Des réformes pour conjurer le prétorianisme.

Le premier résultat est relatif à l’appropriation du principe de la soumission des militaires aux civils. Celle-ci est notamment favorisée par la dépolitisation totale de la fonction militaire avec la constitutionnalisation de l’interdiction, pour les militaires, de briguer un mandat électif ou de renverser un gouvernement. Ensuite, on note unrenforcement des responsabilités des civils en matière de défense : le chef de l’État est désormais mieux encadré pour jouer son rôle (conseil supérieur de la défense, cabinet militaire érigé en direction…), la nomination d’un civil comme ministre de la défense est rentrée dans les pratiques institutionnelles et le parlement, doté d’une commission de la défense, est mieux outillé pour jouer son rôle. Cet affermissement du pouvoir des civils est conforté par un compromis empêchant tacitement les militaires d’intervenir dans la prise de décisions politiques et les civils de s’ingérerdans la gestion opérationnelle de l’outil de défense.

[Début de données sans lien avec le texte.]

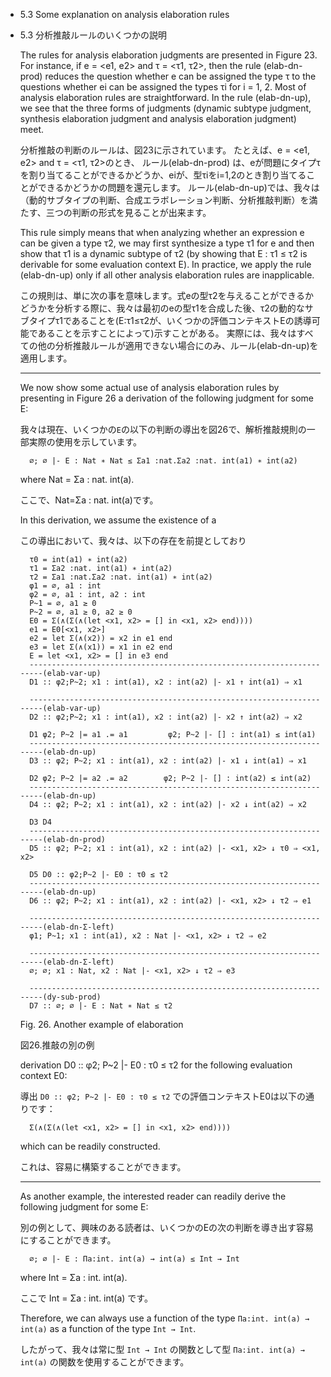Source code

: - 5.3 Some explanation on analysis elaboration rules

- 5.3 分析推敲ルールのいくつかの説明

	The rules for analysis elaboration judgments are presented in Figure 23.
	For instance, if e = <e1, e2> and τ = <τ1, τ2>, then the rule (elab-dn-prod) reduces the question whether e can be assigned the type τ to the questions whether ei can be assigned the types τi for i = 1, 2.
	Most of analysis elaboration rules are straightforward.
	In the rule (elab-dn-up), we see that the three forms of judgments (dynamic subtype judgment, synthesis elaboration judgment and analysis elaboration judgment) meet.
	
	分析推敲の判断のルールは、図23に示されています。
	たとえば、e = <e1, e2> and τ = <τ1, τ2>のとき、
	ルール(elab-dn-prod) は、eが問題にタイプτを割り当てることができるかどうか、eiが、型τiをi=1,2のとき割り当てることができるかどうかの問題を還元します。
	ルール(elab-dn-up)では、我々は（動的サブタイプの判断、合成エラボレーション判断、分析推敲判断）を満たす、三つの判断の形式を見ることが出来ます。

	This rule simply means that when analyzing whether an expression e can be given a type τ2, we may first synthesize a type τ1 for e and then show that τ1 is a dynamic subtype of τ2 (by showing that E : τ1 ≤ τ2 is derivable for some evaluation context E).
	In practice, we apply the rule (elab-dn-up) only if all other analysis elaboration rules are inapplicable.

	この規則は、単に次の事を意味します。式eの型τ2を与えることができるかどうかを分析する際に、我々は最初のeの型τ1を合成した後、τ2の動的なサブタイプτ1であることを(E:τ1≤τ2が、いくつかの評価コンテキストEの誘導可能であることを示すことによって)示すことがある。
	実際には、我々はすべての他の分析推敲ルールが適用できない場合にのみ、ルール(elab-dn-up)を適用します。

	----

	We now show some actual use of analysis elaboration rules by presenting in Figure 26 a derivation of the following judgment for some E:
	
	我々は現在、いくつかの`E`の以下の判断の導出を図26で、解析推敲規則の一部実際の使用を示しています。

		∅; ∅ |- E : Nat ∗ Nat ≤ Σa1 :nat.Σa2 :nat. int(a1) ∗ int(a2)

	where Nat = Σa : nat. int(a). 

	ここで、Nat=Σa : nat. int(a)です。

	In this derivation, we assume the existence of a

	この導出において、我々は、以下の存在を前提としており

		τ0 = int(a1) ∗ int(a2)
		τ1 = Σa2 :nat. int(a1) ∗ int(a2)
		τ2 = Σa1 :nat.Σa2 :nat. int(a1) ∗ int(a2)
		φ1 = ∅, a1 : int
		φ2 = ∅, a1 : int, a2 : int
		P~1 = ∅, a1 ≥ 0
		P~2 = ∅, a1 ≥ 0, a2 ≥ 0
		E0 = Σ(∧(Σ(∧(let <x1, x2> = [] in <x1, x2> end))))
		e1 = E0[<x1, x2>]
		e2 = let Σ(∧(x2)) = x2 in e1 end
		e3 = let Σ(∧(x1)) = x1 in e2 end
		E = let <x1, x2> = [] in e3 end
		----------------------------------------------------------------------(elab-var-up)
		D1 :: φ2;P~2; x1 : int(a1), x2 : int(a2) |- x1 ↑ int(a1) ⇒ x1

		----------------------------------------------------------------------(elab-var-up)
		D2 :: φ2;P~2; x1 : int(a1), x2 : int(a2) |- x2 ↑ int(a2) ⇒ x2

		D1 φ2; P~2 |= a1 .= a1         φ2; P~2 |- [] : int(a1) ≤ int(a1)
		----------------------------------------------------------------------(elab-dn-up)
		D3 :: φ2; P~2; x1 : int(a1), x2 : int(a2) |- x1 ↓ int(a1) ⇒ x1

		D2 φ2; P~2 |= a2 .= a2        φ2; P~2 |- [] : int(a2) ≤ int(a2)
		----------------------------------------------------------------------(elab-dn-up)
		D4 :: φ2; P~2; x1 : int(a1), x2 : int(a2) |- x2 ↓ int(a2) ⇒ x2

		D3 D4
		----------------------------------------------------------------------(elab-dn-prod)
		D5 :: φ2; P~2; x1 : int(a1), x2 : int(a2) |- <x1, x2> ↓ τ0 ⇒ <x1, x2>

		D5 D0 :: φ2;P~2 |- E0 : τ0 ≤ τ2
		----------------------------------------------------------------------(elab-dn-up)
		D6 :: φ2; P~2; x1 : int(a1), x2 : int(a2) |- <x1, x2> ↓ τ2 ⇒ e1

		----------------------------------------------------------------------(elab-dn-Σ-left)
		φ1; P~1; x1 : int(a1), x2 : Nat |- <x1, x2> ↓ τ2 ⇒ e2

		----------------------------------------------------------------------(elab-dn-Σ-left)
		∅; ∅; x1 : Nat, x2 : Nat |- <x1, x2> ↓ τ2 ⇒ e3

		----------------------------------------------------------------------(dy-sub-prod)
		D7 :: ∅; ∅ |- E : Nat ∗ Nat ≤ τ2

	Fig. 26. Another example of elaboration

	図26.推敲の別の例


	derivation D0 :: φ2; P~2 |- E0 : τ0 ≤ τ2 for the following evaluation context E0:

	導出 `D0 :: φ2; P~2 |- E0 : τ0 ≤ τ2` での評価コンテキストE0は以下の通りです：

		Σ(∧(Σ(∧(let <x1, x2> = [] in <x1, x2> end))))

	which can be readily constructed.

	これは、容易に構築することができます。

	----

	As another example, the interested reader can readily derive the following judgment for some E:

	別の例として、興味のある読者は、いくつかのEの次の判断を導き出す容易にすることができます。

		∅; ∅ |- E : Πa:int. int(a) → int(a) ≤ Int → Int

	where Int = Σa : int. int(a).

	ここで Int = Σa : int. int(a) です。

	Therefore, we can always use a function of the type `Πa:int. int(a) → int(a)` as a function of the type `Int → Int`.

	したがって、我々は常に型 `Int → Int` の関数として型 `Πa:int. int(a) → int(a)` の関数を使用することができます。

Depuis 1990, les différents gouvernements ont tenté, par réformes diverses, de professionnaliser l’armée c’est-à-dire de la rendre respectueuse des lois et des institutions, soumise à l’autorité civile, apolitique et neutre dans le jeu partisan. Il y eut deux approches de réformes : une organisationnelle ayant consisté à « remodeler l’institution (culture, valeurs et règles) à partir des missions qu’on lui attribue » (Sébastien Jakubowski, 2011) et une approche institutionnelle qui a permis de « modifier les structures » (idem). Quatre grands résultats des réformes sont déterminants dans la républicanisation de l’armée béninoise.

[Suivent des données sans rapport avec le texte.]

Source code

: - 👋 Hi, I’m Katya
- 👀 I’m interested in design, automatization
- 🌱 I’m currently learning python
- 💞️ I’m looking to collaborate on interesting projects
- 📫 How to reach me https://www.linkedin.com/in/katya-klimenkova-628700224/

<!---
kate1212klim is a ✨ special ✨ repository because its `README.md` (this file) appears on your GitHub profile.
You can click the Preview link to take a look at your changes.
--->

Le deuxième résultat significatif concerne la dualisation de la fonction militaire. Celle-ci a consisté à doter les forces armées, à côté de leurs fonctions classiques de défense opérationnelle du territoire, d’autres fonctions (constitutionnalisées) ayant un enjeu occupationnel. Ici, l’hypothèse est qu’une armée oisive développe des plans diaboliques notamment de déstabilisation du pays à travers des putschs. Dans ce cadre, deux catégories d’activités ont fortement mobilisé l’armée béninoise ces trente dernières années. D’une part, le déploiement des forces armées sur les opérations de maintien de la paix dans le monde depuis 1995 ; l’ONU a d’ailleurs félicité à maintes reprises le Bénin comme un « contributeur modèle ». L’exercice n’a pas seulement contribué à éloigner les officiers de la gestion interne du pays. Pour la plupart des militaires ayant été en contact des horreurs de la guerre, il a servi de cadre au développement de comportements républicains favorables à la paix. Ensuite, il y a les activités de contribution au développement économique national à travers notamment la réalisation de travaux d’intérêt public notamment à travers, entre autres, le Génie et la direction de santé des armées.

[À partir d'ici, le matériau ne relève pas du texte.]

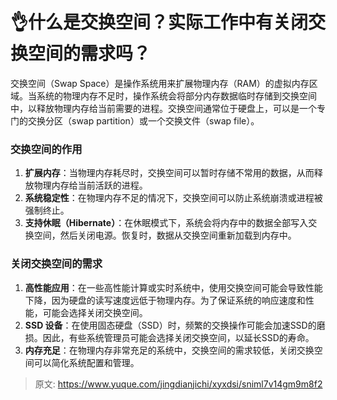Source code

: # 👌什么是交换空间？实际工作中有关闭交换空间的需求吗？

交换空间（Swap Space）是操作系统用来扩展物理内存（RAM）的虚拟内存区域。当系统的物理内存不足时，操作系统会将部分内存数据临时存储到交换空间中，以释放物理内存给当前需要的进程。交换空间通常位于硬盘上，可以是一个专门的交换分区（swap partition）或一个交换文件（swap file）。

### 交换空间的作用
1. **扩展内存**：当物理内存耗尽时，交换空间可以暂时存储不常用的数据，从而释放物理内存给当前活跃的进程。
2. **系统稳定性**：在物理内存不足的情况下，交换空间可以防止系统崩溃或进程被强制终止。
3. **支持休眠（Hibernate）**：在休眠模式下，系统会将内存中的数据全部写入交换空间，然后关闭电源。恢复时，数据从交换空间重新加载到内存中。

### 关闭交换空间的需求
1. **高性能应用**：在一些高性能计算或实时系统中，使用交换空间可能会导致性能下降，因为硬盘的读写速度远低于物理内存。为了保证系统的响应速度和性能，可能会选择关闭交换空间。
2. **SSD 设备**：在使用固态硬盘（SSD）时，频繁的交换操作可能会加速SSD的磨损。因此，有些系统管理员可能会选择关闭交换空间，以延长SSD的寿命。
3. **内存充足**：在物理内存非常充足的系统中，交换空间的需求较低，关闭交换空间可以简化系统配置和管理。



> 原文: <https://www.yuque.com/jingdianjichi/xyxdsi/sniml7v14gm9m8f2>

Le troisième résultat majeur est la politique de quota appliquée dans le cadre du recrutement au sein de l’armée qui est proportionnel au poids démographique de chaque département. L’objectif est d’avoir une armée qui reflète le profil et la diversité ethniques du pays (pas d’ethnie majoritaire au sein de l’armée). En pratique, cette politique empêche des ententes régionales pour faire des coups d’État dans un pays marqué depuis les années 60 par des rivalités entre le nord et le sud.

Le quatrième résultat est lié à la réforme de l’ancienne garde présidentielle devenue en 1996 la garde républicaine. Elle n’est plus affectée seulement à la protection du chef de l’État mais plutôt à la sécurisation des institutions et personnalités publiques.Elle n’est plus un bataillon de l’armée aux mains du Chef d’Etat-Major Général (ce dernier fut impliqué dans la quasi-totalité des coups d’État de 1963 à 1972 avec une facilité déconcertante dans la mesure où aucun bain de sang n’a été noté). Les nominations du Commandant de la Garde Républicain et de son adjoint relèvent désormais des autorités civiles, nommés en conseil sur proposition du ministre de la défense. L’implication dans des activités comme le transport du matériel électoral, la sécurisation du vote et des résultats électoraux, etc. illustre la réussite de l’insertion professionnelle des militaires dans le processus démocratique.

Bénin, femmes des armées

Trois facteurs de succès et d’indéniables limites.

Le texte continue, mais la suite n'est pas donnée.